The Rhysida ransomware group claimed to have hacked King Edward VII’s Hospital in London. King Edward VII’s Hospital is a private hospital located on Beaumont Street in the Marylebone district of central London. It is a leading provider of acute and specialist medical care, with a focus on musculoskeletal health, urology, women’s health, and digestive […]

King Edward VII’s Hospital

The Rhysida ransomware group claimed to have hacked King Edward VII’s Hospital in London.

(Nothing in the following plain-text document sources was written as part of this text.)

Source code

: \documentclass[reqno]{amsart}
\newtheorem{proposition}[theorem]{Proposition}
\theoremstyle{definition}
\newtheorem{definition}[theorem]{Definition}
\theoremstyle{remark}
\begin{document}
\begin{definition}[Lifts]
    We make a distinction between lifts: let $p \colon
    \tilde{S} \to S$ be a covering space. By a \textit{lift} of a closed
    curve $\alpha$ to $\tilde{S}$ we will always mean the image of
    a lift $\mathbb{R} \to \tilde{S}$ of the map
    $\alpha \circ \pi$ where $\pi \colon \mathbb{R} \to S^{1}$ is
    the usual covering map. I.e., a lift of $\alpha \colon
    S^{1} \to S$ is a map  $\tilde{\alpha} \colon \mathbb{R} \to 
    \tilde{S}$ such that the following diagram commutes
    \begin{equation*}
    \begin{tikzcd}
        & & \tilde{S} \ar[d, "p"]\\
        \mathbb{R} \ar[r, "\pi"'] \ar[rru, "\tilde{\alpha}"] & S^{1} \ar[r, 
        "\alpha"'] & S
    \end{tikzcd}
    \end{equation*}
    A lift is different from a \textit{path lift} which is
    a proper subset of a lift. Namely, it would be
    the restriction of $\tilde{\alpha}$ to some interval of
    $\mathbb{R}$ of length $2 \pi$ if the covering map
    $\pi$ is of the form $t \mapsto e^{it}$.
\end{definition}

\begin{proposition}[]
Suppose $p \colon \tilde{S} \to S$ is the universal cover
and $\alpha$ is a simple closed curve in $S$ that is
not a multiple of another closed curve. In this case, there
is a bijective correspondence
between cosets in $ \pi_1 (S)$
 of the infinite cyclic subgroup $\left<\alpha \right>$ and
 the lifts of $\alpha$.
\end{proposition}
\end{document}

King Edward VII’s Hospital is a private hospital located on Beaumont Street in the Marylebone district of central London. It is a leading provider of acute and specialist medical care, with a focus on musculoskeletal health, urology, women’s health, and digestive health. The hospital has a long and distinguished history, dating back to 1899 when it was founded by the Prince of Wales (later King Edward VII) to provide high-quality medical care for the working class.

The Rhysida ransomware group claimed to have hacked King Edward VII’s Hospital in London and added it to the list of victims on its Tor leak site.

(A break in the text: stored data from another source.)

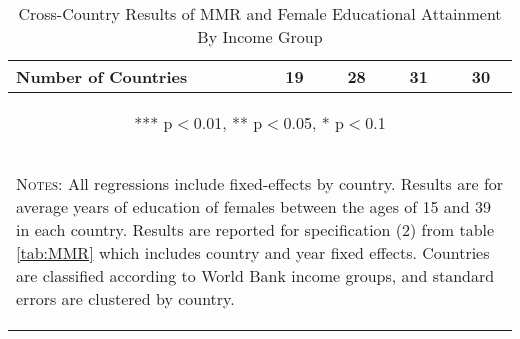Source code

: \begin{subtables}
\begin{table}[htpb!]
\begin{center}
\begin{tabular}{lcccc}
Number of Countries	&	19	&	28	&	31	&	30	\\ \midrule
\multicolumn{5}{c}{\begin{footnotesize} *** p$<$0.01, ** p$<$0.05, * p$<$0.1\end{footnotesize}} \\									
\multicolumn{5}{p{12.5cm}}{\begin{footnotesize} \textsc{Notes:} All regressions include fixed-effects by country.  Results are for average years of education of females between the ages of 15 and 39 in each country.  Results are reported for specification (2) from table \ref{tab:MMR} which includes country and year fixed effects.  Countries are classified according to World Bank income groups, and standard errors are clustered by country. \end{footnotesize}} \\									
\bottomrule									
\end{tabular}									
\caption{Cross-Country Results of MMR and Female Educational Attainment By Income Group}									
\vspace{-6mm}									
\label{tab:MMRincome}									
\end{center}									
\end{table}									
\end{subtables}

The group published images of stolen documents as proof of the hack. Leaked images include medical reports, registration forms, x-rays, medical prescriptions, medical reports, and more

The group claims to have stolen data belonging to a large amount of patients and employees, including the Royal Family.

“Unique files are presented to your attention!
Data from the Royal Family!
A large amount of patient and employee data.
Sale in one lot!!” reads the announcement on the leak site.

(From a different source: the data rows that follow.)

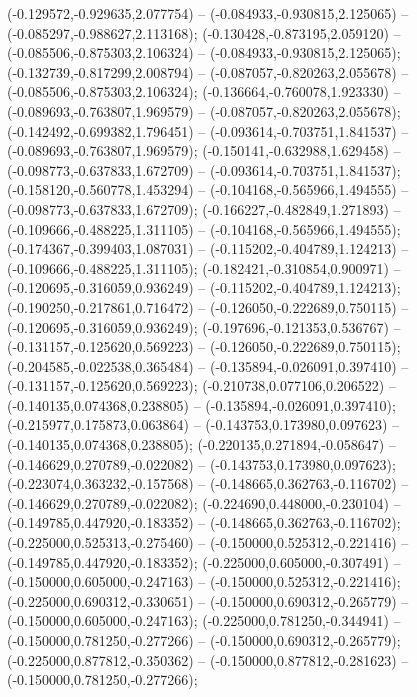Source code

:  (-0.129572,-0.929635,2.077754) -- (-0.084933,-0.930815,2.125065) -- (-0.085297,-0.988627,2.113168);
 (-0.130428,-0.873195,2.059120) -- (-0.085506,-0.875303,2.106324) -- (-0.084933,-0.930815,2.125065);
 (-0.132739,-0.817299,2.008794) -- (-0.087057,-0.820263,2.055678) -- (-0.085506,-0.875303,2.106324);
 (-0.136664,-0.760078,1.923330) -- (-0.089693,-0.763807,1.969579) -- (-0.087057,-0.820263,2.055678);
 (-0.142492,-0.699382,1.796451) -- (-0.093614,-0.703751,1.841537) -- (-0.089693,-0.763807,1.969579);
 (-0.150141,-0.632988,1.629458) -- (-0.098773,-0.637833,1.672709) -- (-0.093614,-0.703751,1.841537);
 (-0.158120,-0.560778,1.453294) -- (-0.104168,-0.565966,1.494555) -- (-0.098773,-0.637833,1.672709);
 (-0.166227,-0.482849,1.271893) -- (-0.109666,-0.488225,1.311105) -- (-0.104168,-0.565966,1.494555);
 (-0.174367,-0.399403,1.087031) -- (-0.115202,-0.404789,1.124213) -- (-0.109666,-0.488225,1.311105);
 (-0.182421,-0.310854,0.900971) -- (-0.120695,-0.316059,0.936249) -- (-0.115202,-0.404789,1.124213);
 (-0.190250,-0.217861,0.716472) -- (-0.126050,-0.222689,0.750115) -- (-0.120695,-0.316059,0.936249);
 (-0.197696,-0.121353,0.536767) -- (-0.131157,-0.125620,0.569223) -- (-0.126050,-0.222689,0.750115);
 (-0.204585,-0.022538,0.365484) -- (-0.135894,-0.026091,0.397410) -- (-0.131157,-0.125620,0.569223);
 (-0.210738,0.077106,0.206522) -- (-0.140135,0.074368,0.238805) -- (-0.135894,-0.026091,0.397410);
 (-0.215977,0.175873,0.063864) -- (-0.143753,0.173980,0.097623) -- (-0.140135,0.074368,0.238805);
 (-0.220135,0.271894,-0.058647) -- (-0.146629,0.270789,-0.022082) -- (-0.143753,0.173980,0.097623);
 (-0.223074,0.363232,-0.157568) -- (-0.148665,0.362763,-0.116702) -- (-0.146629,0.270789,-0.022082);
 (-0.224690,0.448000,-0.230104) -- (-0.149785,0.447920,-0.183352) -- (-0.148665,0.362763,-0.116702);
 (-0.225000,0.525313,-0.275460) -- (-0.150000,0.525312,-0.221416) -- (-0.149785,0.447920,-0.183352);
 (-0.225000,0.605000,-0.307491) -- (-0.150000,0.605000,-0.247163) -- (-0.150000,0.525312,-0.221416);
 (-0.225000,0.690312,-0.330651) -- (-0.150000,0.690312,-0.265779) -- (-0.150000,0.605000,-0.247163);
 (-0.225000,0.781250,-0.344941) -- (-0.150000,0.781250,-0.277266) -- (-0.150000,0.690312,-0.265779);
 (-0.225000,0.877812,-0.350362) -- (-0.150000,0.877812,-0.281623) -- (-0.150000,0.781250,-0.277266);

The ransomware group claims to have stolen a substantial trove of ‘sensitive data’ and is auctioning it for 10 BTC. As usual, the Rhysida ransomware operators plan to sell the stolen data to a single buyer. The gang will publicly release the data over the seven days following the announcement.

Recently, the Rhysida ransomware gang added the British Library and China Energy Engineering Corporation to the list of victims on its Tor leak site.

The Rhysida ransomware group has been active since May 2023. According to the gang’s Tor leak site, at least 62 companies are victims of the operation.

The ransomware gang hit organizations in multiple industries, including the education, healthcare, manufacturing, information technology, and government sectors. The victims of the group are “targets of opportunity.”

Last week, FBI and CISA published a joint Cybersecurity Advisory (CSA) to warn of Rhysida ransomware attacks. The advisory is part of the ongoing #StopRansomware effort, disseminating information about tactics, techniques, and procedures (TTPs) and indicators of compromise (IOCs) associated with ransomware groups.

The report includes IOCs and TTPs identified through investigations as recently as September 2023.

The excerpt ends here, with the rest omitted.